- Exercise prompt: Starting at the line below holding "- union is exported" and stopping at the line holding "- [Fix nullable type reference", print every line exactly, both ends included, and leave the rest out.

☆ ☆ ☆ ☆

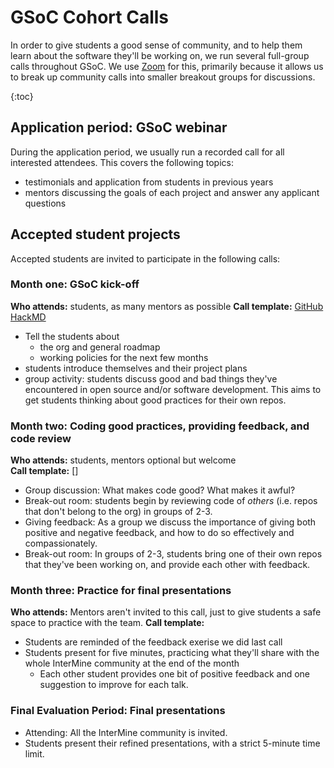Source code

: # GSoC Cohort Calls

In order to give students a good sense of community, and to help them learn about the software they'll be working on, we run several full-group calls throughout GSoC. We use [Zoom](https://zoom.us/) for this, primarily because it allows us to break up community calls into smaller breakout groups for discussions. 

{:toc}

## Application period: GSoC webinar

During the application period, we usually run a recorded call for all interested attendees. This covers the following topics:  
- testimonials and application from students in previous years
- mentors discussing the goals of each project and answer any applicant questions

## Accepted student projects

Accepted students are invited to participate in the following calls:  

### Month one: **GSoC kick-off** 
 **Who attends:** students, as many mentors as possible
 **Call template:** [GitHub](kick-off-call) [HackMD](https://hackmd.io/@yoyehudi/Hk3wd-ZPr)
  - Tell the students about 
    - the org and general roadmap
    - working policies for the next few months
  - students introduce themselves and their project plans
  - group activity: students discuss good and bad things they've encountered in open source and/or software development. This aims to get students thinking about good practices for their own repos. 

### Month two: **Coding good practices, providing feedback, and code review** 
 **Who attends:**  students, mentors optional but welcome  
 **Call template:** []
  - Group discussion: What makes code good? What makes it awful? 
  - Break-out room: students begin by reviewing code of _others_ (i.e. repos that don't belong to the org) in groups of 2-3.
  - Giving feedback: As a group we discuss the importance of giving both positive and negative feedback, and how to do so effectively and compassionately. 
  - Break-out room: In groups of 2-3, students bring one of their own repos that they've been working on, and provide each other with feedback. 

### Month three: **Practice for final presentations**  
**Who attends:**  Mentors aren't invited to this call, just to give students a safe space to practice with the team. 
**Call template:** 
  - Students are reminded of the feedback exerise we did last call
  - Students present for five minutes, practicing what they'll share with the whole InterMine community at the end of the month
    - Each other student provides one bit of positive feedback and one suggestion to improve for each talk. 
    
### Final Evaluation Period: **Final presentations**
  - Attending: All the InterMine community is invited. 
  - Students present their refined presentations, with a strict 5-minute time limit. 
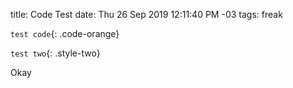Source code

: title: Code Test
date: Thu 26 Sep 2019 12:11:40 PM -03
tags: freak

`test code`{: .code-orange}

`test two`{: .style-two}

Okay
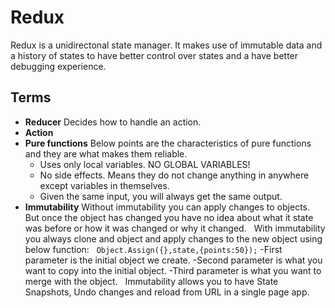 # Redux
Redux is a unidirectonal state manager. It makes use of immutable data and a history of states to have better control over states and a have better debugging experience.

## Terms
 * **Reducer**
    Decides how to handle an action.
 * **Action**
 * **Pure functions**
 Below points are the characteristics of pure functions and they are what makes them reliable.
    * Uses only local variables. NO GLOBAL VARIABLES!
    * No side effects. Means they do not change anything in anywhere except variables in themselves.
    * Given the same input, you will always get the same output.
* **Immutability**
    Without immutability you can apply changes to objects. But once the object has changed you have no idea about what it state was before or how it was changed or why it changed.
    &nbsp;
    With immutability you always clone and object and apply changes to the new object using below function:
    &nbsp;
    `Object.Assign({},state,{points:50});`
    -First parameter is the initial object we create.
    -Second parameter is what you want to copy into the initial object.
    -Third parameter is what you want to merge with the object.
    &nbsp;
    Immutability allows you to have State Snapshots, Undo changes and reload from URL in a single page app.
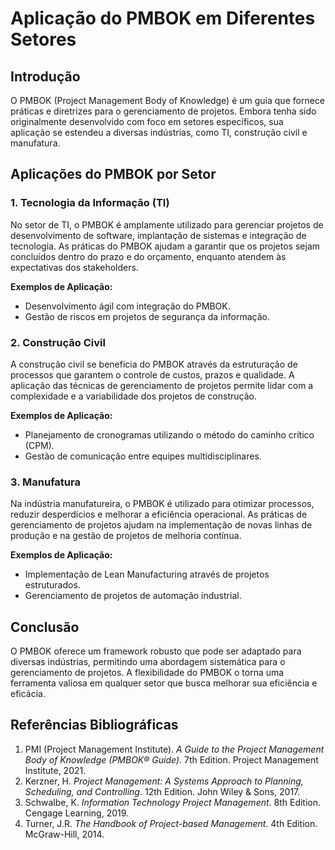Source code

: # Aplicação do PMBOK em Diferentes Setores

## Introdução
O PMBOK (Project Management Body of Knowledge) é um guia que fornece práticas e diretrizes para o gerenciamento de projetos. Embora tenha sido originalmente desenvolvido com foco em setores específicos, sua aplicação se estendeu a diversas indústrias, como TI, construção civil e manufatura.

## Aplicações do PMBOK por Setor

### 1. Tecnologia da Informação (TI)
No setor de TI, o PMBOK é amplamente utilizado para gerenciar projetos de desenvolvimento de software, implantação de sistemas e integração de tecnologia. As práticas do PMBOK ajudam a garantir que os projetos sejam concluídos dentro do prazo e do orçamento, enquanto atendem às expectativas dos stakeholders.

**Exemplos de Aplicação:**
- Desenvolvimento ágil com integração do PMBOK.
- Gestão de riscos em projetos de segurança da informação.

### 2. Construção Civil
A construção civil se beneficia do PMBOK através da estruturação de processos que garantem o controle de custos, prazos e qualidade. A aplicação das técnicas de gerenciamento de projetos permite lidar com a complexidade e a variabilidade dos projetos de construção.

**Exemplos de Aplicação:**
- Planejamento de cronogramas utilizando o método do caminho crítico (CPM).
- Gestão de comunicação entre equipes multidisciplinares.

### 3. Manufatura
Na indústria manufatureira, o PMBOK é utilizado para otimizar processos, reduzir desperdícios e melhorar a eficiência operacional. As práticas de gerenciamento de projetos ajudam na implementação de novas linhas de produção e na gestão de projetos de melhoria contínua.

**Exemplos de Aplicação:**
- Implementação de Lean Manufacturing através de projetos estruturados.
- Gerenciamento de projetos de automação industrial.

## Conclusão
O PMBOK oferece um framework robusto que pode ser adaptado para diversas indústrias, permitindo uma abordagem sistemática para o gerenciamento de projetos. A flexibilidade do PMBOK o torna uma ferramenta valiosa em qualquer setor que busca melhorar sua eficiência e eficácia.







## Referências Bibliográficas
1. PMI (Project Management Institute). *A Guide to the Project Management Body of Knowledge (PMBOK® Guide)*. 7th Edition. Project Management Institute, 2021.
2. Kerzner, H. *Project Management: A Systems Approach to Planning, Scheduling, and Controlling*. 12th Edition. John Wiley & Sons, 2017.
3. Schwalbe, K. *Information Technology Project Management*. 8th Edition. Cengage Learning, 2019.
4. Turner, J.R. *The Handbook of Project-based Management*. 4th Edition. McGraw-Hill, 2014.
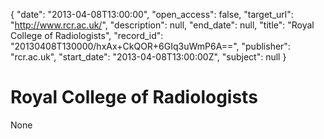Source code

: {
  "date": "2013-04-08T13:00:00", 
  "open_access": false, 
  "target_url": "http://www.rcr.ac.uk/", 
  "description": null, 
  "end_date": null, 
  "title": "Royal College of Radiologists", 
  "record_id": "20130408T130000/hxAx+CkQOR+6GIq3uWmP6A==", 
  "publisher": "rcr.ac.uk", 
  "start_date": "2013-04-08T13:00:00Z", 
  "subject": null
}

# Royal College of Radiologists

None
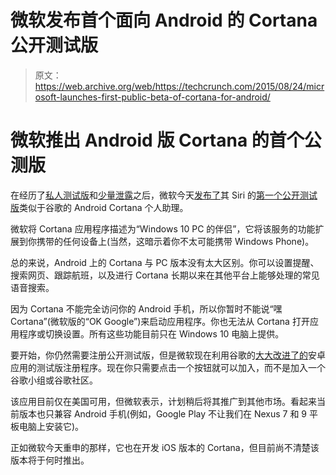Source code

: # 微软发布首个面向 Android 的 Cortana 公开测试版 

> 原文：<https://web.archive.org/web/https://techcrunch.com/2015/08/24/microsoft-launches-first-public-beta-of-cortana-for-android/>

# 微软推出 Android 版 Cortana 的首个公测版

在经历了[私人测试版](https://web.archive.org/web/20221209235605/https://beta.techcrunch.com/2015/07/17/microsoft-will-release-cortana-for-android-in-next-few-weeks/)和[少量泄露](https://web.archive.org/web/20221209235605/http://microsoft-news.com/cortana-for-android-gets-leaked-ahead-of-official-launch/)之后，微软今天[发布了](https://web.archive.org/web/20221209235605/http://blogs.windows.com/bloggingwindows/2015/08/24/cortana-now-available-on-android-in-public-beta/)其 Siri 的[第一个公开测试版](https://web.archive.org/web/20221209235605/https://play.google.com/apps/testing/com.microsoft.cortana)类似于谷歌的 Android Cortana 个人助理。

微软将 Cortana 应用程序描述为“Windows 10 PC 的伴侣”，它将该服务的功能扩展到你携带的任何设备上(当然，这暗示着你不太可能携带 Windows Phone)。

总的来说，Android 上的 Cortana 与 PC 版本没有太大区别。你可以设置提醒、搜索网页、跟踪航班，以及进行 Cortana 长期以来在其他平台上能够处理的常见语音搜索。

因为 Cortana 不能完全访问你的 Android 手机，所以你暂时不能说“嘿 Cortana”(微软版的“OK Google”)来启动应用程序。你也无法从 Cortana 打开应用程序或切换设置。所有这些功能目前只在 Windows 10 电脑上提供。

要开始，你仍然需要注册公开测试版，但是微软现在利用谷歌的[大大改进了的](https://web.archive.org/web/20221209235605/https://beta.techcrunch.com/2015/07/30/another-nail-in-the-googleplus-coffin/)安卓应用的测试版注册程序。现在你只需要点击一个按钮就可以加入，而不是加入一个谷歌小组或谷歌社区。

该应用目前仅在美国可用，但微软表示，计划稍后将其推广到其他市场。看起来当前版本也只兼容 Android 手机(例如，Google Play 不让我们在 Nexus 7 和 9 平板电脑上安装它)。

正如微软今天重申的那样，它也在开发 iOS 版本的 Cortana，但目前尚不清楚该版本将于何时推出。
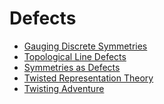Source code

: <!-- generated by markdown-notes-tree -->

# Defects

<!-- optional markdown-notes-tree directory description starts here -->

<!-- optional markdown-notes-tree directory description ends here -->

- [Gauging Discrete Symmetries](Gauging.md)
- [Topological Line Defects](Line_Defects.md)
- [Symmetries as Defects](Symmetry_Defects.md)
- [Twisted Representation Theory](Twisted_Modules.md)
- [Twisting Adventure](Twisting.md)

☆ ☆ ☆ ☆

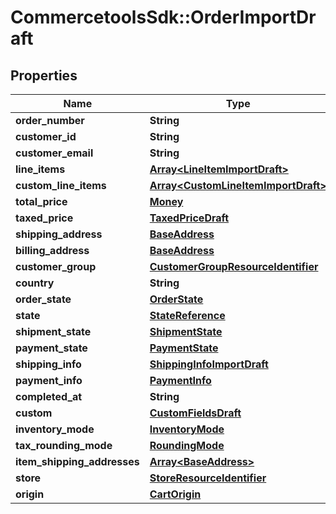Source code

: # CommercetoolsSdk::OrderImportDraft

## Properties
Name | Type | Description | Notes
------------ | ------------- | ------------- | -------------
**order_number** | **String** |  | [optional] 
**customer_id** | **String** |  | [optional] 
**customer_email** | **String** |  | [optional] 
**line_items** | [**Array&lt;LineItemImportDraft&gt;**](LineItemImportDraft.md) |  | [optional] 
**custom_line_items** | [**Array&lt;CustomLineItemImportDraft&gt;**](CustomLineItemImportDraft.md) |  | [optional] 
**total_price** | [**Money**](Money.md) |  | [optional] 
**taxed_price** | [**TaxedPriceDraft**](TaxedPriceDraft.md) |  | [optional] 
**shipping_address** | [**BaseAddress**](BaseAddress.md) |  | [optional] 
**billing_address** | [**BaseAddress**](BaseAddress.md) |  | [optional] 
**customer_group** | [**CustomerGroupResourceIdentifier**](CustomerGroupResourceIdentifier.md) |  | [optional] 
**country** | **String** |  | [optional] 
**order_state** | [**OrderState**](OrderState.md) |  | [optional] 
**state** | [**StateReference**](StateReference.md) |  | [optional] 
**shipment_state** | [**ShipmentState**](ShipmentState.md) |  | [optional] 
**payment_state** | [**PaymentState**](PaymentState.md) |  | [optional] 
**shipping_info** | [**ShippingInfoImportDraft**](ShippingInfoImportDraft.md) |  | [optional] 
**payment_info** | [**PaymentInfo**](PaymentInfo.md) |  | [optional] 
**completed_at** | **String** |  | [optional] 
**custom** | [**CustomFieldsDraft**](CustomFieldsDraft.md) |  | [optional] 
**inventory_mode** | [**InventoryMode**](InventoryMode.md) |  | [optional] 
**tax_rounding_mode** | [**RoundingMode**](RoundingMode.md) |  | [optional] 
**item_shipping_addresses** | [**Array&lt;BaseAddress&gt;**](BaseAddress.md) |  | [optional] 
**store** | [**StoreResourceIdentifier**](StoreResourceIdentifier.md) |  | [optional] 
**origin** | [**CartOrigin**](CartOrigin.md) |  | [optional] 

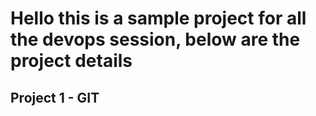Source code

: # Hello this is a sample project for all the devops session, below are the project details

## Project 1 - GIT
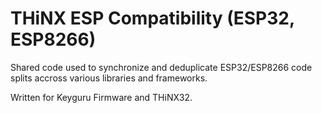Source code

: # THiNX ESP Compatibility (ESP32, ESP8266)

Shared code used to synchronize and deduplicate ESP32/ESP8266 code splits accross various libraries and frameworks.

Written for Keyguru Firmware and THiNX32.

☆ ☆ ☆ ☆

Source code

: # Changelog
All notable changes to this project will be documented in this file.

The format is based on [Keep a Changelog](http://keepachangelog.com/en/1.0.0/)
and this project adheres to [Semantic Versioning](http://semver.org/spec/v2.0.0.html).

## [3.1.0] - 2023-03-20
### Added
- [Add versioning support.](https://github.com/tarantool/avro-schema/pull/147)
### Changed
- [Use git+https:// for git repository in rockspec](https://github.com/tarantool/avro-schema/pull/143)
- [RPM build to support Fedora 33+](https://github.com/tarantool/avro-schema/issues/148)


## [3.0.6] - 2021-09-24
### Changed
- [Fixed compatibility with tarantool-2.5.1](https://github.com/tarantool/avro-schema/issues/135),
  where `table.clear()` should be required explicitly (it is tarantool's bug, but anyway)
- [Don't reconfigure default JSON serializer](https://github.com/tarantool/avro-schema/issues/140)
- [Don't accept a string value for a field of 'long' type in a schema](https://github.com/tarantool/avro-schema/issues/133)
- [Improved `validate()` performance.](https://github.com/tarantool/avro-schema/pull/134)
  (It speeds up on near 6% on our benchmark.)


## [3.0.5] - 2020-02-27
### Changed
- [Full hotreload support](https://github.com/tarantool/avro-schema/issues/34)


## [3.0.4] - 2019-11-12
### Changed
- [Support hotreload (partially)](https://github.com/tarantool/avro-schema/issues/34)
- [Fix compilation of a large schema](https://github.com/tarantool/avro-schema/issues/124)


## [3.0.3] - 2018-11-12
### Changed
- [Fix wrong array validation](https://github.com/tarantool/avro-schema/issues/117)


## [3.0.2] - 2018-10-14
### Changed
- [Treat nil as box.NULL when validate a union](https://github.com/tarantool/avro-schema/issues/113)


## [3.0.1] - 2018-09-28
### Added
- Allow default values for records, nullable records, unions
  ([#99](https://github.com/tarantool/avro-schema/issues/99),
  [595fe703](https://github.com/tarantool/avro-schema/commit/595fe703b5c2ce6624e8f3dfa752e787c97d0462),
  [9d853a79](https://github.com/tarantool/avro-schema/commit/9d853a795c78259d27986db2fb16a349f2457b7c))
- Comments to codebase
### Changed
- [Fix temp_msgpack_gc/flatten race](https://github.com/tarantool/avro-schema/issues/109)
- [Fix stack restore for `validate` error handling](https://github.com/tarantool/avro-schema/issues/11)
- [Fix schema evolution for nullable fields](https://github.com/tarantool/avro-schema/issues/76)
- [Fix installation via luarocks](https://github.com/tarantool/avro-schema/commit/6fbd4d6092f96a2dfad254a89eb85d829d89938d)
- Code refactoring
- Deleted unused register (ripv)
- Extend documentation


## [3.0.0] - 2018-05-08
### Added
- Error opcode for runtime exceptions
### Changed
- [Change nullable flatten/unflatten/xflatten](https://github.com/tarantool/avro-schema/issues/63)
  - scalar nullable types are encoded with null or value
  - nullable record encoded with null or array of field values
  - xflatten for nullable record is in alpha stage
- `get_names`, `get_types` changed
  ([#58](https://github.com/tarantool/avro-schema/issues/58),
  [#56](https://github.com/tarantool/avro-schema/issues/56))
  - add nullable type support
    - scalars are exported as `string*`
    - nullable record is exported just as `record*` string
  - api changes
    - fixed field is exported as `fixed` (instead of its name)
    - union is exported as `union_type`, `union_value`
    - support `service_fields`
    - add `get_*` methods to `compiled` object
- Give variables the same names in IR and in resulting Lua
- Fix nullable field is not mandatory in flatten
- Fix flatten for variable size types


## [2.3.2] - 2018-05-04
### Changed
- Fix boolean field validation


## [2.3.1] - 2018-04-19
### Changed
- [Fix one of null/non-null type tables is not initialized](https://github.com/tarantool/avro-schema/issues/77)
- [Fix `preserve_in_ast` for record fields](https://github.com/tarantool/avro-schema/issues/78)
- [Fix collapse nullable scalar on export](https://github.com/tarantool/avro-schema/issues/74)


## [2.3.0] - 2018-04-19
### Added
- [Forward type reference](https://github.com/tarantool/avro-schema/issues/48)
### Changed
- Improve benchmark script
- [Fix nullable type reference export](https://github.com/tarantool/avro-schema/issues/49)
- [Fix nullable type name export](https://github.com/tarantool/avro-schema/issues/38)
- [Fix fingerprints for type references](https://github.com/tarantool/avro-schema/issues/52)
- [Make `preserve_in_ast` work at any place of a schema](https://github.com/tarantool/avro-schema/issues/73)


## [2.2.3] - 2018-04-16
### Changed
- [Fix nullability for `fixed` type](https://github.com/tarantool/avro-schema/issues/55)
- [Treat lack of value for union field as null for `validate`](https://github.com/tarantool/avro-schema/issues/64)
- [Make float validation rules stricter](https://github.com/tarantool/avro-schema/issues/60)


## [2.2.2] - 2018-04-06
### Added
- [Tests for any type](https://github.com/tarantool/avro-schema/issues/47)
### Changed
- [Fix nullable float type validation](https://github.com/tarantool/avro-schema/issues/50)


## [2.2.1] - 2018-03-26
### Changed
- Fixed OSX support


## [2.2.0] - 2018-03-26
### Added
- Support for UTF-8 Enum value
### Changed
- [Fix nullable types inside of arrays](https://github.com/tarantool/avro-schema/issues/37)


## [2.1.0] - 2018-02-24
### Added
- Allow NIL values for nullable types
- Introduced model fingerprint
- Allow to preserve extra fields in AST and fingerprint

☆ ☆ ☆ ☆

- Exercise result:
    - union is exported as `union_type`, `union_value`
    - support `service_fields`
    - add `get_*` methods to `compiled` object
- Give variables the same names in IR and in resulting Lua
- Fix nullable field is not mandatory in flatten
- Fix flatten for variable size types


## [2.3.2] - 2018-05-04
### Changed
- Fix boolean field validation


## [2.3.1] - 2018-04-19
### Changed
- [Fix one of null/non-null type tables is not initialized](https://github.com/tarantool/avro-schema/issues/77)
- [Fix `preserve_in_ast` for record fields](https://github.com/tarantool/avro-schema/issues/78)
- [Fix collapse nullable scalar on export](https://github.com/tarantool/avro-schema/issues/74)


## [2.3.0] - 2018-04-19
### Added
- [Forward type reference](https://github.com/tarantool/avro-schema/issues/48)
### Changed
- Improve benchmark script
- [Fix nullable type reference export](https://github.com/tarantool/avro-schema/issues/49)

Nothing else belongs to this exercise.